• _EXERCISE_: Return every line of the data that contains the string "paste".

Entries taken from a collection
..........
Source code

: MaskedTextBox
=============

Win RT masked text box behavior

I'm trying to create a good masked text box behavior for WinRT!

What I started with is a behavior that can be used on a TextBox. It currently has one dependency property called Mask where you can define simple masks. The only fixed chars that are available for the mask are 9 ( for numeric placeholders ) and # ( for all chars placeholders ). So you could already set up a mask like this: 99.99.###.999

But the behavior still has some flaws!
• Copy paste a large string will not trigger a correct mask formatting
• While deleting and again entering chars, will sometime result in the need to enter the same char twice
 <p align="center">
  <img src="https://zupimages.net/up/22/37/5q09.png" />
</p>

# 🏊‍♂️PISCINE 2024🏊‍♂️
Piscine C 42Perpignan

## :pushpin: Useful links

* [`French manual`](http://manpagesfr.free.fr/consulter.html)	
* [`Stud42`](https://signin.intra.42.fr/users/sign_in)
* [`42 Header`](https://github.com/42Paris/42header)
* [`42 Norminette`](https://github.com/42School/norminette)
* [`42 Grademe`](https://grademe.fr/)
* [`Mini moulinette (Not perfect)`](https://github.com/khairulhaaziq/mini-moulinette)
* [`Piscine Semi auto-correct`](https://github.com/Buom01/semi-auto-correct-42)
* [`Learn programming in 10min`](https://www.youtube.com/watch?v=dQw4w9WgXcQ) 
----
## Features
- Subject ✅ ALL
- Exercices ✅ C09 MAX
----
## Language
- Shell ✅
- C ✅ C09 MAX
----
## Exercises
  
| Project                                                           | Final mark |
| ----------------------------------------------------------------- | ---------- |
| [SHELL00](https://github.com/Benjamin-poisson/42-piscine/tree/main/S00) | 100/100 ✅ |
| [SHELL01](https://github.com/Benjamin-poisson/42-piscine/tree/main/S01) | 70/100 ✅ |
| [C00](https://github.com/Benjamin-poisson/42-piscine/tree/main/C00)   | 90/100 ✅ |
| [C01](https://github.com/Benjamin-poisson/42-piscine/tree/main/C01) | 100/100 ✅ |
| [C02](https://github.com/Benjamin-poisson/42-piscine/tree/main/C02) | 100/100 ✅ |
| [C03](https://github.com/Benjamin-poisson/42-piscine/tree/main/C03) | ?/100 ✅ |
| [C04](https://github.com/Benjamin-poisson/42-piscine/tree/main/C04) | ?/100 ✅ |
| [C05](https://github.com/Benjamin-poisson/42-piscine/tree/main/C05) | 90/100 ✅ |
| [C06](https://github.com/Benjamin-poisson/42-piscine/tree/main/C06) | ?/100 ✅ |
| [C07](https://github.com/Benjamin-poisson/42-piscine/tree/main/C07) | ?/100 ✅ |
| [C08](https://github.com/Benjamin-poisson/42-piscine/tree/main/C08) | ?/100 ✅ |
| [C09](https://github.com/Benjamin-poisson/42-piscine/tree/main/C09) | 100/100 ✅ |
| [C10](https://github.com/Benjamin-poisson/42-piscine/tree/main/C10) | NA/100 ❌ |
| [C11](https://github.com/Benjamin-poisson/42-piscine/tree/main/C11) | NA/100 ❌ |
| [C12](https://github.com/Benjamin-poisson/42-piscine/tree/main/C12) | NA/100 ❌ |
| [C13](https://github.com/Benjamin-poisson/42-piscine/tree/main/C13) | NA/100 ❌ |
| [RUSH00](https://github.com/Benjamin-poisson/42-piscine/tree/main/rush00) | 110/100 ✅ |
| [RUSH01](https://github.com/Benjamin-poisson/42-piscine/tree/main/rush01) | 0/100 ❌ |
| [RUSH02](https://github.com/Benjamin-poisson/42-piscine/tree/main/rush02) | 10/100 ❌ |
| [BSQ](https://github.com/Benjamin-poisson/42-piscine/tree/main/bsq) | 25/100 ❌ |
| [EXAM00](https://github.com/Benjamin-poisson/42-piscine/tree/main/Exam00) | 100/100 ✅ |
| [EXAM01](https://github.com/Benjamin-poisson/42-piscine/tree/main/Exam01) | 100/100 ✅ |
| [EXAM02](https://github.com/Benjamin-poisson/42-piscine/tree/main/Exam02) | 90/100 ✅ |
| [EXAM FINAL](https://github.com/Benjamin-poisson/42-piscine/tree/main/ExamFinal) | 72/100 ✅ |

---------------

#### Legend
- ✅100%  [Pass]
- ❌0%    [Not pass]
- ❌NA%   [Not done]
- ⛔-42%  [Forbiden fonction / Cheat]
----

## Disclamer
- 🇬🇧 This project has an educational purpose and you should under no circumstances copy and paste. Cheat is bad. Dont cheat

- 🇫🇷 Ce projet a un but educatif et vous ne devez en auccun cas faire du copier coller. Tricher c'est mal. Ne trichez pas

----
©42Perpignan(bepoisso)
..........
• _ANSWER SPACE_:
• Copy paste a large string will not trigger a correct mask formatting
- 🇬🇧 This project has an educational purpose and you should under no circumstances copy and paste. Cheat is bad. Dont cheat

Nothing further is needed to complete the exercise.